Rendered images with source text:
----------

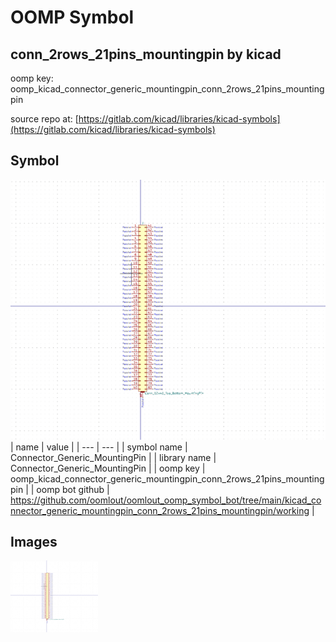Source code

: # OOMP Symbol  
## conn_2rows_21pins_mountingpin  by kicad  
  
oomp key: oomp_kicad_connector_generic_mountingpin_conn_2rows_21pins_mountingpin  
  
source repo at: [https://gitlab.com/kicad/libraries/kicad-symbols](https://gitlab.com/kicad/libraries/kicad-symbols)  
## Symbol  
  
[![working.png](working_600.png)](working.png)  
| name | value | 
| --- | --- | 
| symbol name | Connector_Generic_MountingPin | 
| library name | Connector_Generic_MountingPin | 
| oomp key | oomp_kicad_connector_generic_mountingpin_conn_2rows_21pins_mountingpin | 
| oomp bot github | https://github.com/oomlout/oomlout_oomp_symbol_bot/tree/main/kicad_connector_generic_mountingpin_conn_2rows_21pins_mountingpin/working | 
## Images  
  
[![working.png](working_140.png)](working.png)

----------

TRY IT
If the word "name" appears in a line above, copy that line.

TASK RESULT
| name | value | 
| symbol name | Connector_Generic_MountingPin | 
| library name | Connector_Generic_MountingPin | 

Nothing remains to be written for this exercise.